Their massacre successful, the Outfit took some downtime. When they returned to Crows Foot, they found riots breaking out. Apparently, the Iruvians were threatening to blockade the harbor (long-term clock The Iruvian Crisis had filled), and angry mobs were using it as an excuse to wreck and burn local shops. The Outfit checked in on the businesses they “protected.” They then decided to take advantage of reduced Bluecoat presence (they’re temporarily operating at a lower Tier thanks to the Lurk’s long-term project) and the citywide chaos by planning a grand heist: robbing the Bluecoats’ payroll.

3 thoughts on “Session 7 of our ongoing playtest / beta was this past Saturday (prior sessions here…”

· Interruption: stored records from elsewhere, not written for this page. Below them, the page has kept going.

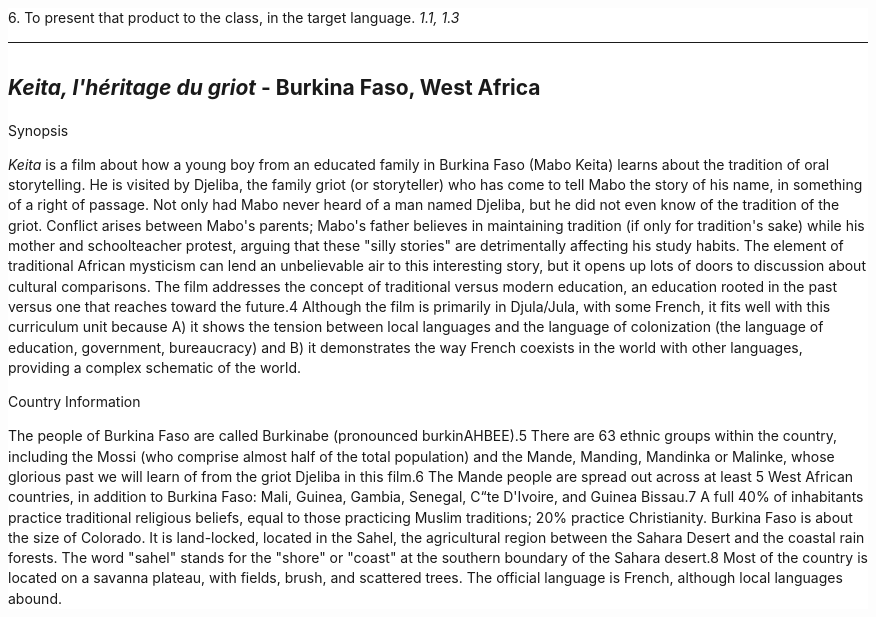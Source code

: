 </i>
<dt>
6. To present that product to the class, in the target language.
<i>
1.1, 1.3
</i>
</dt>
</dt>
</dt>
</dt>
</dt>
</dt>
</dl>
</blockquote>
<hr/>
<h2>
<i>
Keita, l'héritage du griot
</i>
- Burkina Faso, West Africa
</h2>
<p>
Synopsis
</p>
<p>
<i>
Keita
</i>
is a film about how a young boy from an educated family in Burkina Faso (Mabo Keita) learns about the tradition of oral storytelling.  He is visited by Djeliba, the family griot (or storyteller) who has come to tell Mabo the story of his name, in something of a right of passage.  Not only had Mabo never heard of a man named Djeliba, but he did not even know of the tradition of the griot.  Conflict arises between Mabo's parents; Mabo's father believes in maintaining tradition (if only for tradition's sake) while his mother and schoolteacher protest, arguing that these "silly stories" are detrimentally affecting his study habits.  The element of traditional African mysticism can lend an unbelievable air to this interesting story, but it opens up lots of doors to discussion about cultural comparisons.  The film addresses the concept of traditional versus modern education, an education rooted in the past versus one that reaches toward the future.4  Although the film is primarily in Djula/Jula, with some French, it fits well with this curriculum unit because A) it shows the tension between local languages and the language of colonization (the language of education, government, bureaucracy) and B) it demonstrates the way French coexists in the world with other languages, providing a complex schematic of the world.
</p>
<p>
Country Information
</p>
<p>
The people of Burkina Faso are called Burkinabe (pronounced burkinAHBEE).5 There are 63 ethnic groups within the country, including the Mossi (who comprise almost half of the total population) and the Mande, Manding, Mandinka or Malinke, whose glorious past we will learn of from the griot Djeliba in this film.6  The Mande people are spread out across at least 5 West African countries, in addition to Burkina Faso:  Mali, Guinea, Gambia, Senegal, C“te D'Ivoire, and Guinea Bissau.7  A full 40% of inhabitants practice traditional religious beliefs, equal to those practicing Muslim traditions; 20% practice Christianity.  Burkina Faso is about the size of Colorado.  It is land-locked, located in the Sahel, the agricultural region between the Sahara Desert and the coastal rain forests.  The word "sahel" stands for the "shore" or "coast" at the southern boundary of the Sahara desert.8  Most of the country is located on a savanna plateau, with fields, brush, and scattered trees.  The official language is French, although local languages abound.
</p>
<p>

  1. Hooray! I love your posts. 🙂

    Re: downtime coin: yep, I’ve seen the same thing. It’s a minor problem, but I wouldn’t mind ironing it out if there’s a simple solution. Thing is, I like those 2 uses of coin and don’t want to mess with it much. Will ponder.

  2. Aw, thank you.

    An easy solution would be to cap either the amount that could be spent on a single action. So one might spend 1 coin to bump a 1-3 to a 4-5, but not 2 coin to bump a 1-3 to a 6.

    If you do this, I’d request that you leave the number of extra actions a player might buy uncapped. So if they completely tank a recovery roll and can only buy it up to a 4-5, they can still buy another action and hope to do better. It could get expensive, but bad luck and wasted silver are a rogue’s lot, eh?